Inadequate Disclosure Costs Mutual Fund
By Mitchell S. Ostwald
The Dreyfus Corporation agreed to pay nearly $3 million to resolve charges brought by the Securities and Exchange Commissions (SEC) and the New York State Attorney General that the firm made inadequate or false disclosures about its once-hot Dreyfus Aggressive Growth Fund.
It was alleged that the Aggressive Growth Fund's performance was pumped up because of a disproportionate volume of stock the former fund manager, Michael Schonberg, was offered in initial public offerings (IPO).
The IPO's performed incredibly well, which provided a return of over a 119% during the eight months following its September, 1995 debut. Eighty-three percentage points of that return came from first-day gains of newly public stocks, according to the SEC order. Later, the funds performance dropped dramatically.
As part of the SEC settlement, neither Dreyfus nor Mr. Schonberg admitted nor denied guilt. Neither the SEC nor the New York State Attorney General's office had determined intentional wrongdoing by Dreyfus or its employees. Notwithstanding, Dreyfus thought it was in the best interest of its shareholders to resolve the case at this time.
While the SEC didn't find improper personal trading by Mr. Schonberg, the agency charged that Dreyfus didn't take appropriate steps to determine whether his personal trading created potential conflicts of interest.

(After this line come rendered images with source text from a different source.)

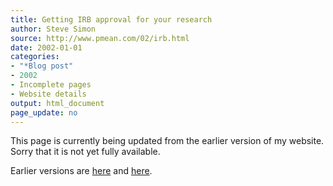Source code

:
 ```yaml
---
title: Getting IRB approval for your research
author: Steve Simon
source: http://www.pmean.com/02/irb.html
date: 2002-01-01
categories:
- "*Blog post"
- 2002
- Incomplete pages
- Website details
output: html_document
page_update: no
---
```


This page is currently being updated from the earlier version of my website. Sorry that it is not yet fully available.

<!---More--->

Earlier versions are [here][sim1] and [here][sim2].

[sim1]: http://www.pmean.com/02/irb.html
[sim2]: http://new.pmean.com/getting-irb-approval/
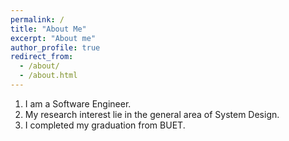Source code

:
```yaml
---
permalink: /
title: "About Me"
excerpt: "About me"
author_profile: true
redirect_from: 
  - /about/
  - /about.html
---
```



1. I am a Software Engineer.
1. My research interest lie in the general area of System Design.
1. I completed my graduation from BUET.
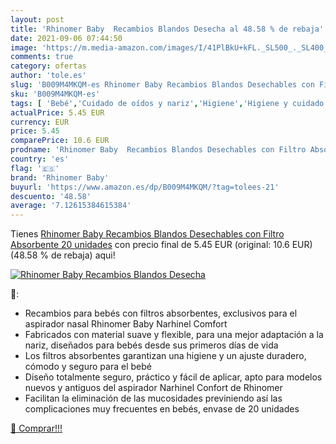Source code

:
 ```yaml
---
layout: post
title: 'Rhinomer Baby  Recambios Blandos Desecha al 48.58 % de rebaja'
date: 2021-09-06 07:44:50
image: 'https://m.media-amazon.com/images/I/41PlBkU+kFL._SL500_._SL400_.jpg'
comments: true
category: ofertas
author: 'tole.es'
slug: 'B009M4MKQM-es Rhinomer Baby Recambios Blandos Desechables con Filtro...'
sku: 'B009M4MKQM-es'
tags: [ 'Bebé','Cuidado de oídos y nariz','Higiene','Higiene y cuidado','Limpieza nasal y auricular','baby','rhinomer','rhinomer baby', ]
actualPrice: 5.45 EUR
currency: EUR
price: 5.45
comparePrice: 10.6 EUR
prodname: 'Rhinomer Baby  Recambios Blandos Desechables con Filtro Absorbente  20 unidades'
country: 'es'
flag: '🇪🇸'
brand: 'Rhinomer Baby'
buyurl: 'https://www.amazon.es/dp/B009M4MKQM/?tag=tolees-21'
descuento: '48.58'
average: '7.12615384615384'
---
```


Tienes [Rhinomer Baby  Recambios Blandos Desechables con Filtro Absorbente  20 unidades](https://www.amazon.es/dp/B009M4MKQM/?tag=tolees-21) con precio final de  5.45 EUR (original: 10.6 EUR) (48.58 %  de rebaja) aqui!

[![Rhinomer Baby  Recambios Blandos Desecha](https://m.media-amazon.com/images/I/41PlBkU+kFL._SL500_._SL400_.jpg)](https://www.amazon.es/dp/B009M4MKQM/?tag=tolees-21)

🔎:

- Recambios para bebés con filtros absorbentes, exclusivos para el aspirador nasal Rhinomer Baby Narhinel Comfort
- Fabricados con material suave y flexible, para una mejor adaptación a la nariz, diseñados para bebés desde sus primeros días de vida
- Los filtros absorbentes garantizan una higiene y un ajuste duradero, cómodo y seguro para el bebé
- Diseño totalmente seguro, práctico y fácil de aplicar, apto para modelos nuevos y antiguos del aspirador Narhinel Confort de Rhinomer
- Facilitan la eliminación de las mucosidades previniendo así las complicaciones muy frecuentes en bebés, envase de 20 unidades

[🛒 Comprar!!!](https://www.amazon.es/dp/B009M4MKQM/?tag=tolees-21)
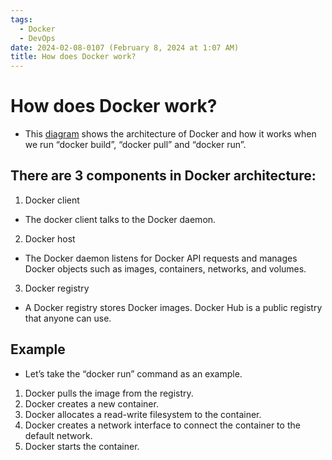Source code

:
 ```yaml
---
tags:
  - Docker
  - DevOps
date: 2024-02-08-0107 (February 8, 2024 at 1:07 AM)
title: How does Docker work?
---
```


# How does Docker work? 

- This [diagram](/devops/how-does-docker-work-diagram.webp) shows the architecture of Docker and how it works when we run “docker build”, “docker pull” and “docker run”. 
 
## There are 3 components in Docker architecture: 
 
1. Docker client 
- The docker client talks to the Docker daemon. 
 
2. Docker host 
- The Docker daemon listens for Docker API requests and manages Docker objects such as images, containers, networks, and volumes. 
 
3. Docker registry 
- A Docker registry stores Docker images. Docker Hub is a public registry that anyone can use. 
 
## Example
- Let’s take the “docker run” command as an example. 
1. Docker pulls the image from the registry. 
2. Docker creates a new container. 
3. Docker allocates a read-write filesystem to the container. 
4. Docker creates a network interface to connect the container to the default network. 
5. Docker starts the container. 
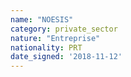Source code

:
 ```yaml
---
name: "NOESIS"
category: private_sector
nature: "Entreprise"
nationality: PRT
date_signed: '2018-11-12'
---
```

This represents the continuing efforts of the SEC, as well as the NASD, including through legislation before Congress to require more accurate disclosures to investors on mutual fund companies. What this ruling does indicate is that while it is not illegal to have an unequal IPO distribution, regardless of the basis of how and why a fund performs well, honest and forthright disclosure must accompany a mutual fund company's disclosure.